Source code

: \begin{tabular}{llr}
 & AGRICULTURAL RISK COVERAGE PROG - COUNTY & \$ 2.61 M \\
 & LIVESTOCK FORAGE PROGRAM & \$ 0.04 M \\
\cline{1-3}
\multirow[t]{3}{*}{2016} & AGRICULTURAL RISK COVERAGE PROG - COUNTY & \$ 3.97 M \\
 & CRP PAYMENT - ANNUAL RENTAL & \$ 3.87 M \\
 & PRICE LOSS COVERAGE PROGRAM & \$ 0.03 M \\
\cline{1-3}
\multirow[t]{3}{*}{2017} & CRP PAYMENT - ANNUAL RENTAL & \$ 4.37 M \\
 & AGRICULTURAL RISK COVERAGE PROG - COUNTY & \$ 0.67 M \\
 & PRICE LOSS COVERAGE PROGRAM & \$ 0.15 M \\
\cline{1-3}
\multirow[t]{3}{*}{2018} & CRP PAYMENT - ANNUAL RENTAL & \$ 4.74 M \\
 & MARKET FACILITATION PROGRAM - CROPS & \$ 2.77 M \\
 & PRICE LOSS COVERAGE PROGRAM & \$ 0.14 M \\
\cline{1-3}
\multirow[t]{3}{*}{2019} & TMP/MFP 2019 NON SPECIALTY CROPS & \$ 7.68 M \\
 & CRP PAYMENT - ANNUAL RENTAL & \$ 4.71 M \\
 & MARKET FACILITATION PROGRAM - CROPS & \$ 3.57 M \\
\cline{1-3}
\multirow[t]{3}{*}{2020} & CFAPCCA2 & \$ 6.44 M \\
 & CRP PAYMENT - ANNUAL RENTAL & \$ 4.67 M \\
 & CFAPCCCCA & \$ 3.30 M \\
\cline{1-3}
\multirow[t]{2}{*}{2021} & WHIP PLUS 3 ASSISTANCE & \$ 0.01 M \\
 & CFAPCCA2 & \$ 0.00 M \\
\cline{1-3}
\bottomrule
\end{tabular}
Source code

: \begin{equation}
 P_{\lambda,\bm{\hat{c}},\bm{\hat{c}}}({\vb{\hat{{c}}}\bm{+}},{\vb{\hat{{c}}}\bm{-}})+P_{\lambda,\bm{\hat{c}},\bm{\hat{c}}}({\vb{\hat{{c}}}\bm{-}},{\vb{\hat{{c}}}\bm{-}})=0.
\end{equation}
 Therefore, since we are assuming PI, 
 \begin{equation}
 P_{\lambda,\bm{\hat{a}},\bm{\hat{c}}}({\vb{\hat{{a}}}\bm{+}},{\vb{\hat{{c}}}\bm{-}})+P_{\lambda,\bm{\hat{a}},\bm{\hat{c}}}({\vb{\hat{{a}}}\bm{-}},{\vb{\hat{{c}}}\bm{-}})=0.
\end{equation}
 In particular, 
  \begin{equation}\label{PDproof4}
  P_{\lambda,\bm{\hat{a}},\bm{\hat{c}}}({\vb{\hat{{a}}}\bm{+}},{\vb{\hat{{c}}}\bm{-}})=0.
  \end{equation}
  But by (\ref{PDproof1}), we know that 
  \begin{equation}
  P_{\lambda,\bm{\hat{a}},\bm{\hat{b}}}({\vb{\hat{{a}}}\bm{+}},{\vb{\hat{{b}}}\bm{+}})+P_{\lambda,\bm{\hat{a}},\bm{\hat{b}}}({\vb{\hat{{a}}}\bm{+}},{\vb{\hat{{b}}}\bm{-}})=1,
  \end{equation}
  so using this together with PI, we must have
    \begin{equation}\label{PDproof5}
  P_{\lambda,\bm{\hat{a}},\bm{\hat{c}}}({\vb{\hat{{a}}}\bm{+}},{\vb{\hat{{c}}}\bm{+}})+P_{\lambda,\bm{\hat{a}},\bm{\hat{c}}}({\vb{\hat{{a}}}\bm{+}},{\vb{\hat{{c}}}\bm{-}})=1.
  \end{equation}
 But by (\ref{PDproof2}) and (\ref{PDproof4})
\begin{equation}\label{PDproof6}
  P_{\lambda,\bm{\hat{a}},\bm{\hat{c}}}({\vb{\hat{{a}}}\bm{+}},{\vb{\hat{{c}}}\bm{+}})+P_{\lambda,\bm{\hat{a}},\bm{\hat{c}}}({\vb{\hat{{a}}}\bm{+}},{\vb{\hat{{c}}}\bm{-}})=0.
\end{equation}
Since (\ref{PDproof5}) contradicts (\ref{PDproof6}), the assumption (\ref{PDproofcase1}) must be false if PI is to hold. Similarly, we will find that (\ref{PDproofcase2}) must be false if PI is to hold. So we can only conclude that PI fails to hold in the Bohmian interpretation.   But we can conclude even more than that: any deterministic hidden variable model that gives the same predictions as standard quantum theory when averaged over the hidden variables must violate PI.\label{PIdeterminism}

++++++++++

Each line above must be retyped exactly in the response.

Source code

: \begin{tabular}{llr}
 & AGRICULTURAL RISK COVERAGE PROG - COUNTY & \$ 2.61 M \\
 & LIVESTOCK FORAGE PROGRAM & \$ 0.04 M \\
\cline{1-3}
\multirow[t]{3}{*}{2016} & AGRICULTURAL RISK COVERAGE PROG - COUNTY & \$ 3.97 M \\
 & CRP PAYMENT - ANNUAL RENTAL & \$ 3.87 M \\
 & PRICE LOSS COVERAGE PROGRAM & \$ 0.03 M \\
\cline{1-3}
\multirow[t]{3}{*}{2017} & CRP PAYMENT - ANNUAL RENTAL & \$ 4.37 M \\
 & AGRICULTURAL RISK COVERAGE PROG - COUNTY & \$ 0.67 M \\
 & PRICE LOSS COVERAGE PROGRAM & \$ 0.15 M \\
\cline{1-3}
\multirow[t]{3}{*}{2018} & CRP PAYMENT - ANNUAL RENTAL & \$ 4.74 M \\
 & MARKET FACILITATION PROGRAM - CROPS & \$ 2.77 M \\
 & PRICE LOSS COVERAGE PROGRAM & \$ 0.14 M \\
\cline{1-3}
\multirow[t]{3}{*}{2019} & TMP/MFP 2019 NON SPECIALTY CROPS & \$ 7.68 M \\
 & CRP PAYMENT - ANNUAL RENTAL & \$ 4.71 M \\
 & MARKET FACILITATION PROGRAM - CROPS & \$ 3.57 M \\
\cline{1-3}
\multirow[t]{3}{*}{2020} & CFAPCCA2 & \$ 6.44 M \\
 & CRP PAYMENT - ANNUAL RENTAL & \$ 4.67 M \\
 & CFAPCCCCA & \$ 3.30 M \\
\cline{1-3}
\multirow[t]{2}{*}{2021} & WHIP PLUS 3 ASSISTANCE & \$ 0.01 M \\
 & CFAPCCA2 & \$ 0.00 M \\
\cline{1-3}
\bottomrule
\end{tabular}
Source code

: \begin{equation}
 P_{\lambda,\bm{\hat{c}},\bm{\hat{c}}}({\vb{\hat{{c}}}\bm{+}},{\vb{\hat{{c}}}\bm{-}})+P_{\lambda,\bm{\hat{c}},\bm{\hat{c}}}({\vb{\hat{{c}}}\bm{-}},{\vb{\hat{{c}}}\bm{-}})=0.
\end{equation}
 Therefore, since we are assuming PI, 
 \begin{equation}
 P_{\lambda,\bm{\hat{a}},\bm{\hat{c}}}({\vb{\hat{{a}}}\bm{+}},{\vb{\hat{{c}}}\bm{-}})+P_{\lambda,\bm{\hat{a}},\bm{\hat{c}}}({\vb{\hat{{a}}}\bm{-}},{\vb{\hat{{c}}}\bm{-}})=0.
\end{equation}
 In particular, 
  \begin{equation}\label{PDproof4}
  P_{\lambda,\bm{\hat{a}},\bm{\hat{c}}}({\vb{\hat{{a}}}\bm{+}},{\vb{\hat{{c}}}\bm{-}})=0.
  \end{equation}
  But by (\ref{PDproof1}), we know that 
  \begin{equation}
  P_{\lambda,\bm{\hat{a}},\bm{\hat{b}}}({\vb{\hat{{a}}}\bm{+}},{\vb{\hat{{b}}}\bm{+}})+P_{\lambda,\bm{\hat{a}},\bm{\hat{b}}}({\vb{\hat{{a}}}\bm{+}},{\vb{\hat{{b}}}\bm{-}})=1,
  \end{equation}
  so using this together with PI, we must have
    \begin{equation}\label{PDproof5}
  P_{\lambda,\bm{\hat{a}},\bm{\hat{c}}}({\vb{\hat{{a}}}\bm{+}},{\vb{\hat{{c}}}\bm{+}})+P_{\lambda,\bm{\hat{a}},\bm{\hat{c}}}({\vb{\hat{{a}}}\bm{+}},{\vb{\hat{{c}}}\bm{-}})=1.
  \end{equation}
 But by (\ref{PDproof2}) and (\ref{PDproof4})
\begin{equation}\label{PDproof6}
  P_{\lambda,\bm{\hat{a}},\bm{\hat{c}}}({\vb{\hat{{a}}}\bm{+}},{\vb{\hat{{c}}}\bm{+}})+P_{\lambda,\bm{\hat{a}},\bm{\hat{c}}}({\vb{\hat{{a}}}\bm{+}},{\vb{\hat{{c}}}\bm{-}})=0.
\end{equation}
Since (\ref{PDproof5}) contradicts (\ref{PDproof6}), the assumption (\ref{PDproofcase1}) must be false if PI is to hold. Similarly, we will find that (\ref{PDproofcase2}) must be false if PI is to hold. So we can only conclude that PI fails to hold in the Bohmian interpretation.   But we can conclude even more than that: any deterministic hidden variable model that gives the same predictions as standard quantum theory when averaged over the hidden variables must violate PI.\label{PIdeterminism}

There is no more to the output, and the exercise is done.